**** The data

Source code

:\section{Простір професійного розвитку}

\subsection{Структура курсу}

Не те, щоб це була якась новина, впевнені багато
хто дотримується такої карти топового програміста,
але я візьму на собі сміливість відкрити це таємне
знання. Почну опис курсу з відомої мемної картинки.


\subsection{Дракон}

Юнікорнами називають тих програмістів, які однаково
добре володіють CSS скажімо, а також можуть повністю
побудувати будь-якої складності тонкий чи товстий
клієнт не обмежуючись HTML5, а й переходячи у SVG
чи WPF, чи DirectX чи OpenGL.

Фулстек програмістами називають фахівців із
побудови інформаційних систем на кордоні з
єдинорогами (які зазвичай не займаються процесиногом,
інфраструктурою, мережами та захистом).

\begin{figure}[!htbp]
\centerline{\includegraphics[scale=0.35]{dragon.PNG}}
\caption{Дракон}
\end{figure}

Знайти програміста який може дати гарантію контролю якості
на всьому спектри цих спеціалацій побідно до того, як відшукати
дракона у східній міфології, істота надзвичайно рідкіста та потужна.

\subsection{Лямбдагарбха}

********

▶ **Action item**: All of the material should be written out again exactly.

▶ **Task solution**:
Source code

:\section{Простір професійного розвитку}

\subsection{Структура курсу}

Не те, щоб це була якась новина, впевнені багато
хто дотримується такої карти топового програміста,
але я візьму на собі сміливість відкрити це таємне
знання. Почну опис курсу з відомої мемної картинки.


\subsection{Дракон}

Юнікорнами називають тих програмістів, які однаково
добре володіють CSS скажімо, а також можуть повністю
побудувати будь-якої складності тонкий чи товстий
клієнт не обмежуючись HTML5, а й переходячи у SVG
чи WPF, чи DirectX чи OpenGL.

Фулстек програмістами називають фахівців із
побудови інформаційних систем на кордоні з
єдинорогами (які зазвичай не займаються процесиногом,
інфраструктурою, мережами та захистом).

\begin{figure}[!htbp]
\centerline{\includegraphics[scale=0.35]{dragon.PNG}}
\caption{Дракон}
\end{figure}

Знайти програміста який може дати гарантію контролю якості
на всьому спектри цих спеціалацій побідно до того, як відшукати
дракона у східній міфології, істота надзвичайно рідкіста та потужна.

\subsection{Лямбдагарбха}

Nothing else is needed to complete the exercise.